Predicting Turnout in a Presidential Election

by HAL MALCHOW
Campaigns & Elections, September 2004, volume 25, issue 8, pages 38-40

 

With Election Day only two months away, many campaigns are grappling with two questions. Which voters will show up on Nov, 2? And which voters should be the targets of get-out-the-vote (GOTV) activities?

This is the presidential election. Turnout is higher than in any other political contest. That higher turnout means that a high percentage of voters are almost certain to vote and need little encouragement to show up at the polls. And among the rest of the electorate, everyone is a good prospect to cast a ballot.

Who Will Vote?

Of all of the targeting problems a campaign might face, predicting voter turnout is the easiest, because unlike predicting candidate preference you know exactly what each voter did in the past. Most voter lists contain an extensive voting history for each voter. You know who votes in every election, who is a sometime voter, and who hardly ever shows up at all.

But voter history is just one factor in predicting turnout.
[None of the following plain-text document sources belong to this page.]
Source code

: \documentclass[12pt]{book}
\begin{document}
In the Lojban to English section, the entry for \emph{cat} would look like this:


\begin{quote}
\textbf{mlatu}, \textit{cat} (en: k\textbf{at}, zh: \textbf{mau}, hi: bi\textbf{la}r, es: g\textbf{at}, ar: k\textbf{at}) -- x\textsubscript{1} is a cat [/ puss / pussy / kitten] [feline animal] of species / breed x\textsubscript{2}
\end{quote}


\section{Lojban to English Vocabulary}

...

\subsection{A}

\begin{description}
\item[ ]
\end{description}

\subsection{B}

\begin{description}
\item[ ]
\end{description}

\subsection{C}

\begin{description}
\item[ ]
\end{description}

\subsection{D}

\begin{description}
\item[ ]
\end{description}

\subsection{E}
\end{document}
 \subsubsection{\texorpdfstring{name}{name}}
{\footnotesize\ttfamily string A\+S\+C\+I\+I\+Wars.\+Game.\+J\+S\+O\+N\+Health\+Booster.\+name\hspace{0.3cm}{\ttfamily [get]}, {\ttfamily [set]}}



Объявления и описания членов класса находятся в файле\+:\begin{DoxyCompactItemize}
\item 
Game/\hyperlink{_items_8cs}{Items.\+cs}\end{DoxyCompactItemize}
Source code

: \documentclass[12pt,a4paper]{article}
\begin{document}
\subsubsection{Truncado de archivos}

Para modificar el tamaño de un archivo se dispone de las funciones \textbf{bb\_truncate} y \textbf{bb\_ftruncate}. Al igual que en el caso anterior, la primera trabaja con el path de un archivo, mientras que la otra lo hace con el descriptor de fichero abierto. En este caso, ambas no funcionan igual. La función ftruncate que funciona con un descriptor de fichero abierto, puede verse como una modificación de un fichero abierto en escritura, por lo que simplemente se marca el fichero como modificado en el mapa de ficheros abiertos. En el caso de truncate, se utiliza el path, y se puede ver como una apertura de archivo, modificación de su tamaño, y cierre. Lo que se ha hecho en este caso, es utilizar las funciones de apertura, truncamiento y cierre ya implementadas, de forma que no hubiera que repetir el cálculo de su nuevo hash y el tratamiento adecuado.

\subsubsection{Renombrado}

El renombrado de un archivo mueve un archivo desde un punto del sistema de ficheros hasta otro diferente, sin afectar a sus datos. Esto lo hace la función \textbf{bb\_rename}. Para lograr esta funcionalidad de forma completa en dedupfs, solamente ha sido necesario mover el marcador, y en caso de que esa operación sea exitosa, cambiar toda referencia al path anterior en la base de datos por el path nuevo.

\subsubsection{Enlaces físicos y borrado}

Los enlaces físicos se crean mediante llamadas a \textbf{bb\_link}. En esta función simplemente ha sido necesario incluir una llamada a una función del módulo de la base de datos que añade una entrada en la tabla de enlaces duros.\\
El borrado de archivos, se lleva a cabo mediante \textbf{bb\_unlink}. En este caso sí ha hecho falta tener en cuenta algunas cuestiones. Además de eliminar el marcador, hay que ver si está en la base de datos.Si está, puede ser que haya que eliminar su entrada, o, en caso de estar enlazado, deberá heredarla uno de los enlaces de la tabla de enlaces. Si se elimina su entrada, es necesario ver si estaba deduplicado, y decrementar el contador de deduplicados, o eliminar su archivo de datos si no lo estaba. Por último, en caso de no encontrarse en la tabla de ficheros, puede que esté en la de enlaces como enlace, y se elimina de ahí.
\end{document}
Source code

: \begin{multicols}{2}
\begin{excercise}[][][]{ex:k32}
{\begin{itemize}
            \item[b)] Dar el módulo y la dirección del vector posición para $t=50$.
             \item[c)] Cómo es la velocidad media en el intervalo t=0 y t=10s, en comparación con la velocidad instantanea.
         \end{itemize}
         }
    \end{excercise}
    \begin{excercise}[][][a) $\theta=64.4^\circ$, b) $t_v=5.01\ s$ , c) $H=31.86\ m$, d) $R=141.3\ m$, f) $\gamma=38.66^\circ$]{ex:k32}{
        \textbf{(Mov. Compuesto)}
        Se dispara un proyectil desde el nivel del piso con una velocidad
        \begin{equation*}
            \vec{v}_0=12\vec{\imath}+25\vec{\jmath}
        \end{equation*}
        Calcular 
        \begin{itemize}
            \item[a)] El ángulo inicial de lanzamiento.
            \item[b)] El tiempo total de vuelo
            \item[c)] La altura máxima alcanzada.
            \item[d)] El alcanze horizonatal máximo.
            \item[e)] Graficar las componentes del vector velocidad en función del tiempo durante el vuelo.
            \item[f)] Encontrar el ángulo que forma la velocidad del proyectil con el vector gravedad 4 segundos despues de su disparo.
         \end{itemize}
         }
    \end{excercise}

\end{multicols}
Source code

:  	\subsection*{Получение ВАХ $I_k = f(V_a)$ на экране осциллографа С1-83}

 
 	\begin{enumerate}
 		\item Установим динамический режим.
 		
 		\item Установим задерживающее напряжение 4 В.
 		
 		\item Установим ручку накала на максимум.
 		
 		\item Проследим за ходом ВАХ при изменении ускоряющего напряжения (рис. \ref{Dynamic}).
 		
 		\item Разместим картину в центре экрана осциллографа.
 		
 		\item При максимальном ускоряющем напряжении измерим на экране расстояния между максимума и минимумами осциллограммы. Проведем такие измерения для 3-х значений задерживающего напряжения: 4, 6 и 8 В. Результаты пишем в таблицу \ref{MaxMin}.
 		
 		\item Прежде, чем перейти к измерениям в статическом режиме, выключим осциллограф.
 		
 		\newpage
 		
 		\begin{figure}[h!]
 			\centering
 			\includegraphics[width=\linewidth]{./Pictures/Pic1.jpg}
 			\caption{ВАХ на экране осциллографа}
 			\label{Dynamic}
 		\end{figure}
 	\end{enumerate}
A number of other variables can help refine your predictions and tell you, with surprising accuracy, the likelihood that any voter will show up at the polls. In Ohio in 2000, several factors predicted turnout.

The first factor is age. The pattern in Ohio is one of the most universal patterns in politics. Voters in their 20s vote at low levels. Participation increases for each age group until the 60s, then starts to fall off in the 80s and 90s. A little less than half of voters under 30 will show up to vote, but almost all other age groups have a turnout level in excess of 70 percent.

Many political scientists will tell us that income and education are important predictors of voting participation. That may be true in predicting registration. But among voters already registered, the level of income or education in the neighborhood predicts turnout only slightly. In Ohio, the lowest income neighborhoods turn out slightly less than middle or upper income neighborhoods, but once neighborhood income reaches the $40,000 to $50,000 there is little difference at all. Neighborhood education levels showed an even smaller impact.

Likewise, there was little difference in turnout by ethnicity. In Ohio, black neighborhoods turned out slightly less than white neighborhoods, but the difference was not great. In other states, this same analysis would show almost no difference at all. The one exception to this pattern is Hispanic voters who consistently vote at lower levels than either black or whites.

Another important predictor of voter turnout is party registration. There is seldom much difference between the turnout levels of registered Democrats and Republicans. But Independents regularly participate at levels substantially less than the registrants of the two major parties. Ohio does not have party registration. However, in 2000, the registered Democrats and the Republicans in Florida turned out at roughly equal levels. Those not affiliated with either party voted at a level 15 points lower.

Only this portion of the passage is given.